For good or bad, globalization is here to stay. And while opportunities for the small business owner increase substantially when looking outside the borders of the United States, so do the pitfalls. Among them is the fact that business is conducted differently in other cultures, and not being aware of that can result in a deal-wrecking catastrophe. There’s more to it, of course, than knowing the proper way to present or accept a business card in China. It’s doing your homework and understanding how best to start and maintain international relationships with those of other cultures that will help your business grow.
“The deeper cultural roots of how business is conducted varies so much from country to country, even from the U.S. to Canada, and from individual to individual,” says Diane McGreal, director of Global Leadership Training Solutions Worldwide for Berlitz Languages Inc. (www.berlitz.us), who spent a number of years living abroad in Asia and Europe. Currently responsible for Solution Development for Global Leadership Training Worldwide, McGreal offers five things entrepreneurs looking to broaden their horizons need to know:
1. Know that in some countries, people are doing-oriented; in others, they’re being-oriented.
A being-oriented person puts a whole lot more emphasis on a relationship and is motivated more by building solid, trusting relationships. It takes time and a lot of experience, and so quite often building a sound relationship is more important than meeting a target date. On the other hand, doing relationships are more about getting the task done.
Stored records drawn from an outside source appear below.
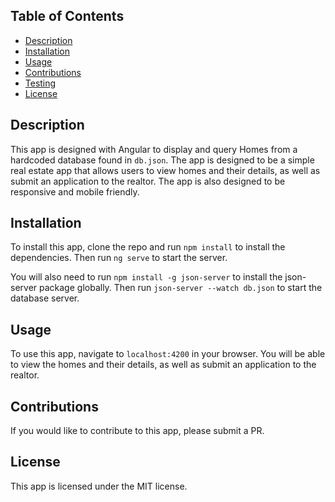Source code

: <!-- create basic readme structure -->

## Table of Contents
- [Description](#description)
- [Installation](#installation)
- [Usage](#usage)
- [Contributions](#contributions)
- [Testing](#testing)
- [License](#license)

## Description
This app is designed with Angular to display and query Homes from a hardcoded database found in `db.json`. The app is designed to be a simple real estate app that allows users to view homes and their details, as well as submit an application to the realtor. The app is also designed to be responsive and mobile friendly.


## Installation
To install this app, clone the repo and run `npm install` to install the dependencies. Then run `ng serve` to start the server.

You will also need to run `npm install -g json-server` to install the json-server package globally. Then run `json-server --watch db.json` to start the database server.

## Usage
To use this app, navigate to `localhost:4200` in your browser. You will be able to view the homes and their details, as well as submit an application to the realtor.

## Contributions
If you would like to contribute to this app, please submit a PR.

## License
This app is licensed under the MIT license.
So, if I’m very relationship-oriented and you’re very task-driven, we have a gap here, don’t we, because I want to get things done and you want to get to know me.
2. Know the difference between fixed and fluid time.
In countries such as the U.S., people are fixed time-oriented and tend to define time precisely—a 2 p.m. meeting is expected to start exactly at 2 p.m. When you can’t make the meeting, you let them know ahead of time. In countries that are more fluid in their orientation, time is much more loosely defined. If you couldn’t talk to me at our originally planned time, obviously the only reason why is because you had something else going on, something that you couldn’t end in time to talk to me.
3. Know that some cultures are more formal than others.
The whole key when we travel abroad usually is based around communication and how formal or informal you are. Countries that are more formal tend to put a lot of emphasis on following protocol and customs. The informal tend to put more value on more casual, friendly, and relaxed environments.
4. Know the language.
While it’s probably not expected for a business person to be fluent in the language, making an effort to have at least social skills—being able to greet people and order in a restaurant—will buy you a lot of credibility and trust. If it’s going to be a long-term relationship with somebody and you expect to travel back and forth on a regular basis, and English is not the spoken language in the office, then you better learn the language.
5. Know the right questions to ask.
What are your objectives? In order to have a successful outcome, what do you need to do? There’s one big step as part of cultural due diligence and that’s self-awareness. Before we can understand other cultures, we have to understand ourselves. For example, there are things that we do as individuals that we just assume the rest of the world does.